Language of document : ECLI:EU:T:2007:101

ORDER OF THE COURT OF FIRST INSTANCE (Third Chamber) (*)

(Taxation of costs)

In Case T‑28/02 DEP,

First Data Corp., established in Wilmington, Delaware (United States),

FDR Ltd, established in Wilmington, Delaware,

First Data Merchant Services Corp., established in Sunrise, Florida (United States),

represented by P. Bos and E. Mollen, lawyers,

applicants,

v

Commission of the European Communities, represented by R. Wainwright and T. Christoforou, acting as Agents,

defendant,

supported by

Visa International Service Association, established in London (United Kingdom), represented by V. Turner, Solicitor,

intervener,

APPLICATION for taxation of costs to be paid by the intervener to the applicants pursuant to the order of the Court of First Instance of 6 April 2005 in Case T‑28/02 First Data and Others v Commission, not published in the ECR,

THE COURT OF FIRST INSTANCE OF THE EUROPEAN COMMUNITIES (Third Chamber),

composed of M. Jaeger, President, V. Tiili and O. Czúcz, Judges,

Registrar: E. Coulon,

makes the following

Order

 Facts, procedure and forms of order sought by the parties

1        By application lodged at the Registry of the Court of First Instance on 4 February 2002 and registered under number T‑28/02 the applicants brought an action for annulment in part of Commission Decision 2001/782/EC of 9 August 2001 relating to a proceeding under Article 81 of the EC Treaty and Article 53 of the EEA Agreement (Case No COMP/29.373 – Visa International) (OJ 2001 L 293, p. 24) (‘the contested decision’). By that decision the Commission had granted negative clearance in relation to certain provisions of the rules and regulations governing the Visa International Service Association (‘Visa’) payment card system, in particular the rule making acquisition conditional on issuing (no-acquiring-without-issuing rule).
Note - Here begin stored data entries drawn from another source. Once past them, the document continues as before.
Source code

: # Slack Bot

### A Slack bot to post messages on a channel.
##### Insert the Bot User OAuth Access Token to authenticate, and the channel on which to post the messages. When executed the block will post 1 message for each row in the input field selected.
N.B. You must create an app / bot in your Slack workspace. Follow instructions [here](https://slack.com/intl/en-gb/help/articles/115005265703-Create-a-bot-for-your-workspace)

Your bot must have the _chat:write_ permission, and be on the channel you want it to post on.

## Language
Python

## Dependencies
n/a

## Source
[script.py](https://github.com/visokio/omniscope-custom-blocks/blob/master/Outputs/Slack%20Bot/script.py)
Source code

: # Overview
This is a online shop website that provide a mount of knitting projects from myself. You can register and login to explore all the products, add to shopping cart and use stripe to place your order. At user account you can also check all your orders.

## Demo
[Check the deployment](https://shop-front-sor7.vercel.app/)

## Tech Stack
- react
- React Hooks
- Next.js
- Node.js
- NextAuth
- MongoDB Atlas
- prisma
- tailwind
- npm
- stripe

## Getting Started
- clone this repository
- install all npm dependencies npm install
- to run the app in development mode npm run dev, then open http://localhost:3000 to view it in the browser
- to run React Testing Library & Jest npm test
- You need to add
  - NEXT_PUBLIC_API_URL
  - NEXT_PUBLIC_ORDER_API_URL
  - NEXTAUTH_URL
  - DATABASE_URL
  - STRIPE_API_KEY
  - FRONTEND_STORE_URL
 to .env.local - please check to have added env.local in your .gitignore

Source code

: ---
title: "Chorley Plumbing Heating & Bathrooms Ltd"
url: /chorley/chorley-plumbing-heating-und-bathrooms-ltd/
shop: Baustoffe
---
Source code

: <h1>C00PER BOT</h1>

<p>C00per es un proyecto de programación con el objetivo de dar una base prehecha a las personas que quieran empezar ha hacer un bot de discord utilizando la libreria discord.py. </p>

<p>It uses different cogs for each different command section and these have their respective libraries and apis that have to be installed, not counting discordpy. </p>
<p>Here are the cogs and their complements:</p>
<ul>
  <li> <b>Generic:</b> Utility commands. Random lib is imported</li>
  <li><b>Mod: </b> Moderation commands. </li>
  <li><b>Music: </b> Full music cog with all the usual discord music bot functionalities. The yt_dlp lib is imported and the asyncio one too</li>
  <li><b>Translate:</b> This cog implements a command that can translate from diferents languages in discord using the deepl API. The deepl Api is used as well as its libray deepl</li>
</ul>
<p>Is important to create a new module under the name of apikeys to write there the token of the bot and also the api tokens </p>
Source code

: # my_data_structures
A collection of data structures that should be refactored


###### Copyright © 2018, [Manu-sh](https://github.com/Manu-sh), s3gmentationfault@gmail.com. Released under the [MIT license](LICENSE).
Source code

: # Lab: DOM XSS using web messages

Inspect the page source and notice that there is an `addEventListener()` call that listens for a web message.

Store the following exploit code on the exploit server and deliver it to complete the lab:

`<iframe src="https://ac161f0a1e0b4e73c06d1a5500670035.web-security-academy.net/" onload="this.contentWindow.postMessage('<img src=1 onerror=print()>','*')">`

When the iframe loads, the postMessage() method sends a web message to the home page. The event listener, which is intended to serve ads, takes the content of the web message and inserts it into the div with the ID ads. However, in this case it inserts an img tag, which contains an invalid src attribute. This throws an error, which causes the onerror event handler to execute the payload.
2        By document lodged at the Court Registry on 17 June 2002, Visa sought leave to intervene in support of the form of order sought by the Commission.
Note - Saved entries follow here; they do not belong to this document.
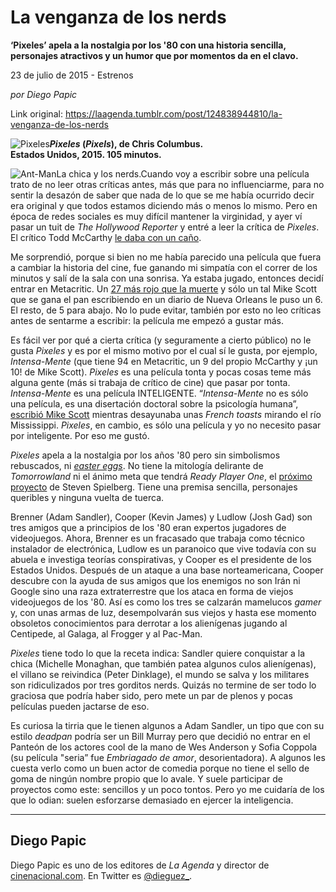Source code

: # La venganza de los nerds

**‘Pixeles’ apela a la nostalgia por los '80 con una historia sencilla, personajes atractivos y un humor que por momentos da en el clavo.**

23 de julio de 2015 - Estrenos

_por Diego Papic_

Link original: https://laagenda.tumblr.com/post/124838944810/la-venganza-de-los-nerds

![Pixeles](https://64.media.tumblr.com/a3c3b951c8d1144e903c7d31c837e872/tumblr_inline_pk34hky9FX1t6q87u_500.jpg)***Pixeles* (*Pixels*), de Chris Columbus.  
 Estados Unidos, 2015. 105 minutos.**

![Ant-Man](https://64.media.tumblr.com/a3c3b951c8d1144e903c7d31c837e872/tumblr_inline_pk34hky9FX1t6q87u_500.jpg)La chica y los nerds.Cuando voy a escribir sobre una película trato de no leer otras críticas antes, más que para no influenciarme, para no sentir la desazón de saber que nada de lo que se me había ocurrido decir era original y que todos estamos diciendo más o menos lo mismo. Pero en época de redes sociales es muy difícil mantener la virginidad, y ayer ví pasar un tuit de *The Hollywood Reporter* y entré a leer la crítica de *Pixeles*. El crítico Todd McCarthy [le daba con un caño](http://www.hollywoodreporter.com/review/pixels-film-review-809948).

Me sorprendió, porque si bien no me había parecido una película que fuera a cambiar la historia del cine, fue ganando mi simpatía con el correr de los minutos y salí de la sala con una sonrisa. Ya estaba jugado, entonces decidí entrar en Metacritic. Un [27 más rojo que la muerte](http://www.metacritic.com/movie/pixels/critic-reviews) y sólo un tal Mike Scott que se gana el pan escribiendo en un diario de Nueva Orleans le puso un 6. El resto, de 5 para abajo. No lo pude evitar, también por esto no leo críticas antes de sentarme a escribir: la película me empezó a gustar más.

Es fácil ver por qué a cierta crítica (y seguramente a cierto público) no le gusta *Pixeles* y es por el mismo motivo por el cual sí le gusta, por ejemplo, *Intensa-Mente* (que tiene 94 en Metacritic, un 9 del propio McCarthy y ¡un 10! de Mike Scott). *Pixeles* es una película tonta y pocas cosas teme más alguna gente (más si trabaja de crítico de cine) que pasar por tonta. *Intensa-Mente* es una película INTELIGENTE. “*Intensa-Mente* no es sólo una película, es una disertación doctoral sobre la psicología humana”, [escribió Mike Scott](http://www.nola.com/movies/index.ssf/2015/06/inside_out_movie_review.html) mientras desayunaba unas *French toasts* mirando el río Mississippi. *Pixeles*, en cambio, es sólo una película y yo no necesito pasar por inteligente. Por eso me gustó.

*Pixeles* apela a la nostalgia por los años '80 pero sin simbolismos rebuscados, ni *[easter eggs](https://en.wikipedia.org/wiki/Easter_egg_(interaction_design))*. No tiene la mitología delirante de *Tomorrowland* ni el ánimo meta que tendrá *Ready Player One*, el [próximo proyecto](http://deadline.com/2015/03/ready-player-one-movie-steven-spielberg-ernest-cline-warner-bros-1201398299/) de Steven Spielberg. Tiene una premisa sencilla, personajes queribles y ninguna vuelta de tuerca.

Brenner (Adam Sandler), Cooper (Kevin James) y Ludlow (Josh Gad) son tres amigos que a principios de los '80 eran expertos jugadores de videojuegos. Ahora, Brenner es un fracasado que trabaja como técnico instalador de electrónica, Ludlow es un paranoico que vive todavía con su abuela e investiga teorías conspirativas, y Cooper es el presidente de los Estados Unidos. Después de un ataque a una base norteamericana, Cooper descubre con la ayuda de sus amigos que los enemigos no son Irán ni Google sino una raza extraterrestre que los ataca en forma de viejos videojuegos de los '80. Así es como los tres se calzarán mamelucos *gamer* y, con unas armas de luz, desempolvarán sus viejos y hasta ese momento obsoletos conocimientos para derrotar a los alienígenas jugando al Centipede, al Galaga, al Frogger y al Pac-Man.

*Pixeles* tiene todo lo que la receta indica: Sandler quiere conquistar a la chica (Michelle Monaghan, que también patea algunos culos alienígenas), el villano se reivindica (Peter Dinklage), el mundo se salva y los militares son ridiculizados por tres gorditos nerds. Quizás no termine de ser todo lo graciosa que podría haber sido, pero mete un par de plenos y pocas películas pueden jactarse de eso.

Es curiosa la tirria que le tienen algunos a Adam Sandler, un tipo que con su estilo *deadpan* podría ser un Bill Murray pero que decidió no entrar en el Panteón de los actores cool de la mano de Wes Anderson y Sofia Coppola (su película "seria” fue *Embriagado de amor*, desorientadora). A algunos les cuesta verlo como un buen actor de comedia porque no tiene el sello de goma de ningún nombre propio que lo avale. Y suele participar de proyectos como este: sencillos y un poco tontos. Pero yo me cuidaría de los que lo odian: suelen esforzarse demasiado en ejercer la inteligencia.

  




---

 Diego Papic
------------

 Diego Papic es uno de los editores de *La Agenda* y director de [cinenacional.com](http://www.cinenacional.com). En Twitter es [@dieguez\_](http://www.twitter.com/dieguez_). 

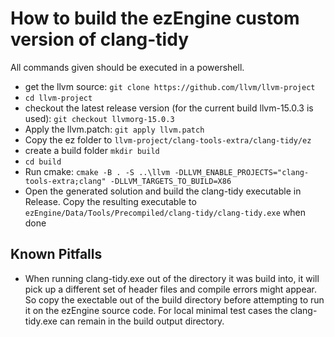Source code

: # How to build the ezEngine custom version of clang-tidy

All commands given should be executed in a powershell.

 * get the llvm source: `git clone https://github.com/llvm/llvm-project`
 * `cd llvm-project`
 * checkout the latest release version (for the current build llvm-15.0.3 is used): `git checkout llvmorg-15.0.3`
 * Apply the llvm.patch: `git apply llvm.patch`
 * Copy the ez folder to `llvm-project/clang-tools-extra/clang-tidy/ez`
 * create a build folder `mkdir build`
 * `cd build`
 * Run cmake: `cmake -B . -S ..\llvm -DLLVM_ENABLE_PROJECTS="clang-tools-extra;clang" -DLLVM_TARGETS_TO_BUILD=X86`
 * Open the generated solution and build the clang-tidy executable in Release. Copy the resulting executable to `ezEngine/Data/Tools/Precompiled/clang-tidy/clang-tidy.exe` when done

## Known Pitfalls
 
 * When running clang-tidy.exe out of the directory it was build into, it will pick up a different set of header files and compile errors might appear. So copy the exectable out of the build directory before attempting to run it on the ezEngine source code. For local minimal test cases the clang-tidy.exe can remain in the build output directory.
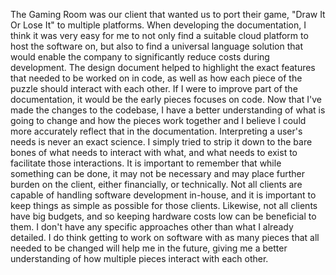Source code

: The Gaming Room was our client that wanted us to port their game, "Draw It Or Lose It" to multiple platforms. When developing the documentation, I think it was very easy for me to not only find a suitable cloud platform to host the software on, but also to find a universal language solution that would enable the company to significantly reduce costs during development.
The design document helped to highlight the exact features that needed to be worked on in code, as well as how each piece of the puzzle should interact with each other.
If I were to improve part of the documentation, it would be the early pieces focuses on code. Now that I've made the changes to the codebase, I have a better understanding of what is going to change and how the pieces work together and I believe I could more accurately reflect that in the documentation.
Interpreting a user's needs is never an exact science. I simply tried to strip it down to the bare bones of what needs to interact with what, and what needs to exist to facilitate those interactions. It is important to remember that while something can be done, it may not be necessary and may place further burden on the client, either financially, or technically. Not all clients are capable of handling software development in-house, and it is important to keep things as simple as possible for those clients. Likewise, not all clients have big budgets, and so keeping hardware costs low can be beneficial to them.
I don't have any specific approaches other than what I already detailed. I do think getting to work on software with as many pieces that all needed to be changed will help me in the future, giving me a better understanding of how multiple pieces interact with each other.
3        By letter of 4 July 2002, the applicants sought an order pursuant to Article 116(2) of the Rules of Procedure of the Court of First Instance that certain information in their observations on the plea of inadmissibility be given confidential treatment, on the ground that these contained trade secrets.
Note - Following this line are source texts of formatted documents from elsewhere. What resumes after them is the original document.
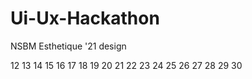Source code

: # Ui-Ux-Hackathon
NSBM Esthetique '21 design 

12
13
14
15
16
17
18
19
20
21
22
23
24
25
26
27
28
29
30
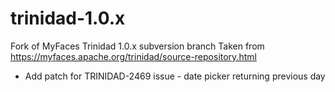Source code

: # trinidad-1.0.x
Fork of MyFaces Trinidad 1.0.x subversion branch
Taken from https://myfaces.apache.org/trinidad/source-repository.html

* Add patch for TRINIDAD-2469 issue - date picker returning previous day
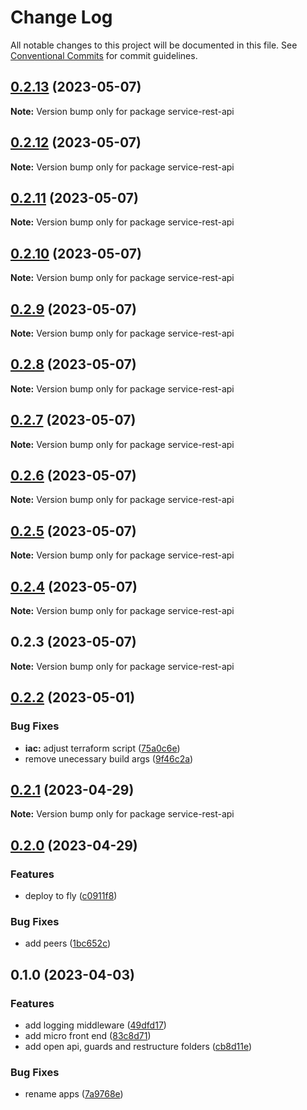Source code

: # Change Log

All notable changes to this project will be documented in this file.
See [Conventional Commits](https://conventionalcommits.org) for commit guidelines.

## [0.2.13](https://github.com/amaralc/peerlab/compare/service-rest-api@0.2.12...service-rest-api@0.2.13) (2023-05-07)

**Note:** Version bump only for package service-rest-api

## [0.2.12](https://github.com/amaralc/peerlab/compare/service-rest-api@0.2.11...service-rest-api@0.2.12) (2023-05-07)

**Note:** Version bump only for package service-rest-api

## [0.2.11](https://github.com/amaralc/peerlab/compare/service-rest-api@0.2.10...service-rest-api@0.2.11) (2023-05-07)

**Note:** Version bump only for package service-rest-api

## [0.2.10](https://github.com/amaralc/peerlab/compare/service-rest-api@0.2.9...service-rest-api@0.2.10) (2023-05-07)

**Note:** Version bump only for package service-rest-api

## [0.2.9](https://github.com/amaralc/peerlab/compare/service-rest-api@0.2.8...service-rest-api@0.2.9) (2023-05-07)

**Note:** Version bump only for package service-rest-api

## [0.2.8](https://github.com/amaralc/peerlab/compare/service-rest-api@0.2.7...service-rest-api@0.2.8) (2023-05-07)

**Note:** Version bump only for package service-rest-api

## [0.2.7](https://github.com/amaralc/peerlab/compare/service-rest-api@0.2.6...service-rest-api@0.2.7) (2023-05-07)

**Note:** Version bump only for package service-rest-api

## [0.2.6](https://github.com/amaralc/peerlab/compare/service-rest-api@0.2.5...service-rest-api@0.2.6) (2023-05-07)

**Note:** Version bump only for package service-rest-api

## [0.2.5](https://github.com/amaralc/peerlab/compare/service-rest-api@0.2.4...service-rest-api@0.2.5) (2023-05-07)

**Note:** Version bump only for package service-rest-api

## [0.2.4](https://github.com/amaralc/peerlab/compare/service-rest-api@0.2.3...service-rest-api@0.2.4) (2023-05-07)

**Note:** Version bump only for package service-rest-api

## 0.2.3 (2023-05-07)

**Note:** Version bump only for package service-rest-api

## [0.2.2](https://github.com/amaralc/micro-applications-template/compare/service-rest-api@0.2.1...service-rest-api@0.2.2) (2023-05-01)

### Bug Fixes

- **iac:** adjust terraform script ([75a0c6e](https://github.com/amaralc/micro-applications-template/commit/75a0c6ea4d52ac947760c9e3d9d200b49f66f0a9))
- remove unecessary build args ([9f46c2a](https://github.com/amaralc/micro-applications-template/commit/9f46c2a89b0c249a25a588df7033e1d3994ed44c))

## [0.2.1](https://github.com/amaralc/micro-applications-template/compare/service-rest-api@0.2.0...service-rest-api@0.2.1) (2023-04-29)

**Note:** Version bump only for package service-rest-api

## [0.2.0](https://github.com/amaralc/micro-applications-template/compare/service-rest-api@0.1.0...service-rest-api@0.2.0) (2023-04-29)

### Features

- deploy to fly ([c0911f8](https://github.com/amaralc/micro-applications-template/commit/c0911f8a0a25ea3526eb5aa1e6f203b7f7ab04e3))

### Bug Fixes

- add peers ([1bc652c](https://github.com/amaralc/micro-applications-template/commit/1bc652c5a527fa7dcfaedaa98dc1f31477a99135))

## 0.1.0 (2023-04-03)

### Features

- add logging middleware ([49dfd17](https://github.com/amaralc/micro-applications-template/commit/49dfd17f728195bd3ad7ca7a261e84df9758a0eb))
- add micro front end ([83c8d71](https://github.com/amaralc/micro-applications-template/commit/83c8d7139aa5074a7c88a302f300ca49305e1360))
- add open api, guards and restructure folders ([cb8d11e](https://github.com/amaralc/micro-applications-template/commit/cb8d11e28541707ba0232fe07a3ec7925e98a4b3))

### Bug Fixes

- rename apps ([7a9768e](https://github.com/amaralc/micro-applications-template/commit/7a9768e19b0671c4ef5845a1759c105f6ac218b2))

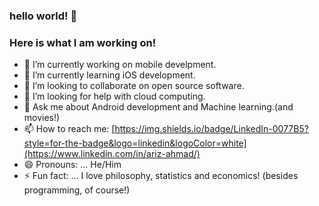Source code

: ### hello world! 👋
### Here is what I am working on!




- 🔭 I’m currently working on mobile develpment.
- 🌱 I’m currently learning iOS development.
- 👯 I’m looking to collaborate on open source software.
- 🤔 I’m looking for help with cloud computing.
- 💬 Ask me about Android development and Machine learning.(and movies!)
- 📫 How to reach me: [https://img.shields.io/badge/LinkedIn-0077B5?style=for-the-badge&logo=linkedin&logoColor=white](https://www.linkedin.com/in/ariz-ahmad/)
- 😄 Pronouns: ... He/Him
- ⚡ Fun fact: ... I love philosophy, statistics and economics! (besides programming, of course!)

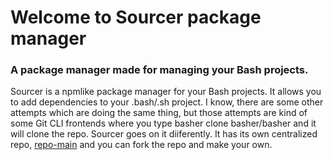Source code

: # Welcome to Sourcer package manager
### A package manager made for managing your Bash projects.

Sourcer is a npmlike package manager for your Bash projects. It allows you to add dependencies to your .bash/.sh project. I know, there are some other attempts which are doing the same thing, but those attempts are kind of some Git CLI frontends where you type basher clone basher/basher and it will clone the repo. Sourcer goes on it diiferently. It has its own centralized repo, [repo-main](https://github.com/Sourcer-bash-package-manager/repo-main) and you can fork the repo and make your own.
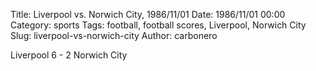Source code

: Title: Liverpool vs. Norwich City, 1986/11/01
Date: 1986/11/01 00:00
Category: sports
Tags: football, football scores, Liverpool, Norwich City
Slug: liverpool-vs-norwich-city
Author: carbonero


Liverpool 6 - 2 Norwich City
4        By order of 20 January 2003, Visa was granted leave to intervene in support of the form of order sought by the Commission.

5        By document lodged on 12 February 2003, Visa submitted its objections to the request for confidential treatment. By document registered on 10 April 2003, the applicants lodged their observations on those objections.

6        By order of the Court of 14 August 2003, the request for confidential treatment was granted in relation to the information contained in the fourth to seventh sentences of paragraph 6, the third sentence of paragraph 7 and the third and fourth sentences of paragraph 13 of the applicants’ observations on the plea of inadmissibility. The costs were reserved.

7        By letter of 28 January 2005, Visa informed the Court of its decision to abolish the rule at issue with immediate effect in the European region of the Visa card scheme. In addition, Visa withdrew its intervention.

8        By letter of 3 February 2005, the Court requested the parties to submit their observations on Visa’s withdrawal and on the issue whether the action had become devoid of purpose.

9        By order of 6 April 2005, following its withdrawal from the proceedings, Visa was removed from the Court Register as an intervener. Under Article 87(5) of the Rules of Procedure, Visa was ordered to bear its own costs and to pay the costs of the applicants and of the Commission relating to its intervention.

10      Since the parties had not been able to come to an agreement on the amount of the costs to be reimbursed, the applicants, by document lodged at the Court Registry on 8 February 2006, made an application under Article 92(1) of the Rules of Procedure for taxation of costs, in which they requested the Court to fix the amount of the costs payable by Visa at EUR 87 574 and USD 40 804.97.

11      Visa contends that the Court should fix the recoverable costs at an amount which it considers reasonable, but not exceeding the sum of EUR 15 000, dismiss the application for the amount of USD 40 804.97 relating to the costs of the expert economist’s advice, and order the applicants to pay Visa’s costs relating to this application for taxation of costs.

 Law

 Arguments of the parties

12      The applicants declare that the time billed by their counsel and by the expert economist relates solely to matters linked to Visa’s intervention.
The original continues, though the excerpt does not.